Two melanomas that aren’t linked to UV radiation

Melanoma on hands and feetThe genetic study, led by Australian researchers at Melanoma Institute Australia (MIA), QIMR Berghofer Medical Research Institute and The University of Sydney as part of the Australian Melanoma Genome Project, has found that melanomas on the hands and feet (known as acral) and internal surfaces (known as mucosal) are not linked to ultraviolet (UV) radiation. This is in contrast to melanoma of the skin, which is strongly related to UV radiation.

The research shows that acral and mucosal have different causes to skin melanoma. This has implications for preventing and treating these forms, which occur worldwide.

“This is by far the largest study to have looked at the whole genome, and it has proven these less common cases are strikingly different in terms of their causes,” said Professor Richard Scolyer, Conjoint Medical Director of MIA and a lead author.
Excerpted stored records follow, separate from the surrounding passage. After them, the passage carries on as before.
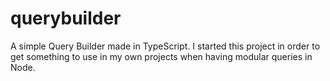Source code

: # querybuilder

A simple Query Builder made in TypeScript.
I started this project in order to get something to use in my own projects when having modular queries in Node.
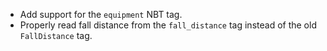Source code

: - Add support for the `equipment` NBT tag.
- Properly read fall distance from the `fall_distance` tag instead of the old `FallDistance` tag.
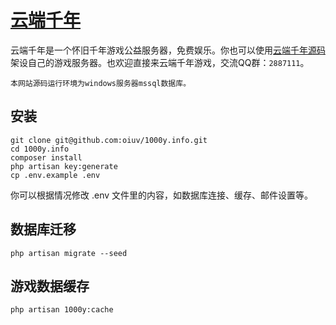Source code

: # [云端千年](https://1000y.gameivy.com)

云端千年是一个怀旧千年游戏公益服务器，免费娱乐。你也可以使用[云端千年源码](https://github.com/oiuv/1000y)架设自己的游戏服务器。也欢迎直接来云端千年游戏，交流QQ群：`2887111`。

    本网站源码运行环境为windows服务器mssql数据库。
    
## 安装
    git clone git@github.com:oiuv/1000y.info.git
    cd 1000y.info
    composer install
    php artisan key:generate
    cp .env.example .env

你可以根据情况修改 .env 文件里的内容，如数据库连接、缓存、邮件设置等。

## 数据库迁移
    php artisan migrate --seed

##  游戏数据缓存
    php artisan 1000y:cache
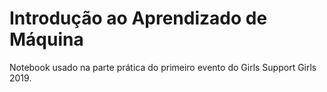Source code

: # Introdução ao Aprendizado de Máquina

Notebook usado na parte prática do primeiro evento do Girls Support Girls 2019.
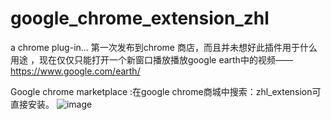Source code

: # google_chrome_extension_zhl
a chrome plug-in...
第一次发布到chrome 商店，而且并未想好此插件用于什么用途 ，现在仅仅只能打开一个新窗口播放播放google earth中的视频——https://www.google.com/earth/

Google chrome marketplace :在google chrome商城中搜索：zhl_extension可直接安装。
![image](https://github.com/ORACLE128G/Images/zhl_extension/img/google_earth.png)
Every year in Australia, up to 420 people are diagnosed with acral or mucosal melanomas. They affect people of all ethnic backgrounds and are the most common forms of the disease in people with very dark skin. These forms often behave more aggressively, are harder to diagnose and have a poorer outcome compared to skin melanoma.
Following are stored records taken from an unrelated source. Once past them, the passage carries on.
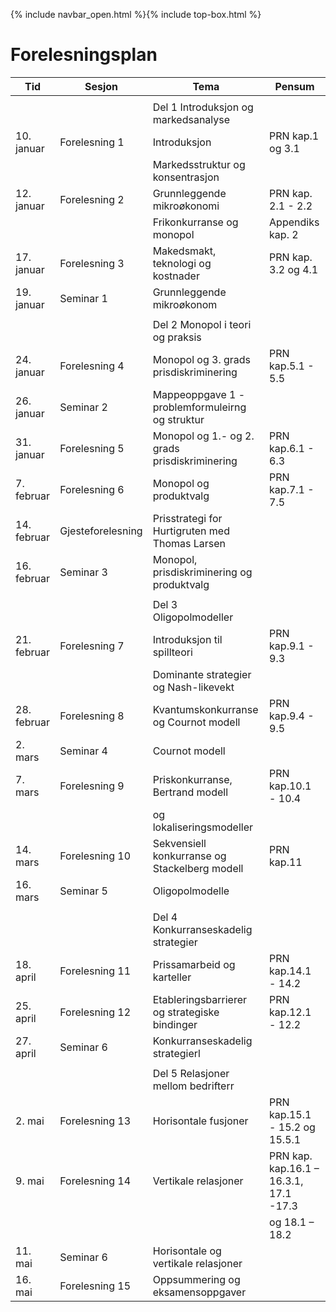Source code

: {% include navbar_open.html %}{% include top-box.html %}

# Forelesningsplan  



| Tid        | Sesjon       | Tema                   | Pensum         |
|------------|--------------|------------------------|----------------|
|   |    |   |   |
|            |  |Del 1 Introduksjon og markedsanalyse|    |
|10. januar  |Forelesning 1 |Introduksjon            |PRN kap.1 og 3.1
|            |              |Markedsstruktur og konsentrasjon              
|12. januar  |Forelesning 2 |Grunnleggende mikroøkonomi|PRN kap. 2.1 - 2.2|
|            |              |Frikonkurranse og monopol|Appendiks kap. 2|
|17. januar |Forelesning 3|Makedsmakt, teknologi og kostnader|PRN kap. 3.2 og 4.1|    
|19. januar |Seminar 1|Grunnleggende mikroøkonom||   
|  |   |   |
|            |              |Del 2 Monopol i teori og praksis|    |
|24. januar  |Forelesning 4 |Monopol og 3. grads prisdiskriminering            |PRN kap.5.1 - 5.5|  
|26. januar  |Seminar 2 |Mappeoppgave 1 - problemformuleirng og struktur ||
|31. januar |Forelesning 5|Monopol og 1.- og 2. grads prisdiskriminering|PRN kap.6.1 - 6.3|    
|7. februar |Forelesning 6|Monopol og produktvalg|PRN kap.7.1 - 7.5|   
|14. februar |Gjesteforelesning |Prisstrategi for Hurtigruten med Thomas Larsen ||   
|16. februar |Seminar 3|Monopol, prisdiskriminering og produktvalg||   
|  |   |   |
|            |              |Del 3 Oligopolmodeller|    |
|21. februar|Forelesning 7 |Introduksjon til spillteori           |PRN kap.9.1 - 9.3|
|            |              |Dominante strategier og Nash-likevekt             
|28. februar  |Forelesning 8 |Kvantumskonkurranse og Cournot modell |PRN kap.9.4 - 9.5|
|2. mars |Seminar 4|Cournot modell||    
|7. mars |Forelesning 9|Priskonkurranse, Bertrand modell |PRN kap.10.1 - 10.4|   
|   |   |og lokaliseringsmodeller|
|14. mars |Forelesning 10 |Sekvensiell konkurranse og Stackelberg modell |PRN kap.11|   
|16. mars |Seminar 5|Oligopolmodelle|| 
|   |   |
|            |              |Del 4 Konkurranseskadelig strategier|    |
|18. april|Forelesning 11 |Prissamarbeid og karteller          |PRN kap.14.1 - 14.2|          
|25. april  |Forelesning 12 |Etableringsbarrierer og strategiske bindinger   |PRN kap.12.1 - 12.2|
|27. april |Seminar 6|Konkurranseskadelig strategierl||    
|   |   | 
|      |      |Del 5 Relasjoner mellom bedrifterr|    |
|2. mai|Forelesning 13 |Horisontale fusjoner          |PRN kap.15.1 - 15.2 og 15.5.1|          
|9. mai  |Forelesning 14 |Vertikale relasjoner   |PRN kap. kap.16.1 – 16.3.1, 17.1 -17.3 |
|       |      |        |og 18.1 – 18.2|
|11. mai |Seminar 6|Horisontale og vertikale relasjoner||    
|16. mai |Forelesning 15|Oppsummering og eksamensoppgaver ||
Melanoma type helps find the right treatment

Treatment for skin melanoma has advanced rapidly in recent years, with therapies tripling the life expectancy of some advanced patients. For the first time, this research sheds light on why revolutionary treatments—many of which have been pioneered at MIA — don’t work as well for acral or mucosal melanomas.

“Acral and mucosal melanomas occur all over the world, but they have been even more challenging to treat than skin melanoma,” said Professor Nicholas Hayward, a lead author from QIMR Berghofer Medical Research Institute.
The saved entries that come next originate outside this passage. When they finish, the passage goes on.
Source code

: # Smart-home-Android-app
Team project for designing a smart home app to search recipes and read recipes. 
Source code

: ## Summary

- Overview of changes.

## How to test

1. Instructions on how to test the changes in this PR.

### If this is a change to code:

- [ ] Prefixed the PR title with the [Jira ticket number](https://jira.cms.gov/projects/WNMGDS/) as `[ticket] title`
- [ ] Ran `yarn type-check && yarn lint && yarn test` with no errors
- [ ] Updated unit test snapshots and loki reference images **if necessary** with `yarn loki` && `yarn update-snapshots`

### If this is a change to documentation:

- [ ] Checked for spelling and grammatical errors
“Knowing these are really different diseases to skin melanoma is important for the development of future therapies.”

The study also found acral and mucosal melanomas have much less gene damage compared with skin melanoma and the damage ‘footprints’ did not match those of any known causes of cancer, like sun exposure. This means we must target new research to discover what is causing these cancers, and what can prevent them.

While they had fewer gene drivers that could be targeted for therapy, new ones were found. Some mucosal melanomas unexpectedly had mutations in the SF3B1 and GNAQ genes, which had previously only been connected to melanoma of the eye.

Understanding which gene mutations are driving an individual tumour is the basis of personalised cancer medicine. This is the first study to survey the entire DNA sequence of melanomas, not just the genes themselves, giving 50 times more information than in previous work. Many genes were found to have damage in their control regions, the so-called ‘dark matter’ of our genome, and these may be previously unsuspected drivers.

“This is a world-leading genetic analysis of melanoma,” said Professor Graham Mann, a lead author at MIA.

“We are working hard now to turn these discoveries about the uniqueness of acral and mucosal melanoma, and about the new control mutations, into better results for our patients.”

The research has been published in the journal Nature.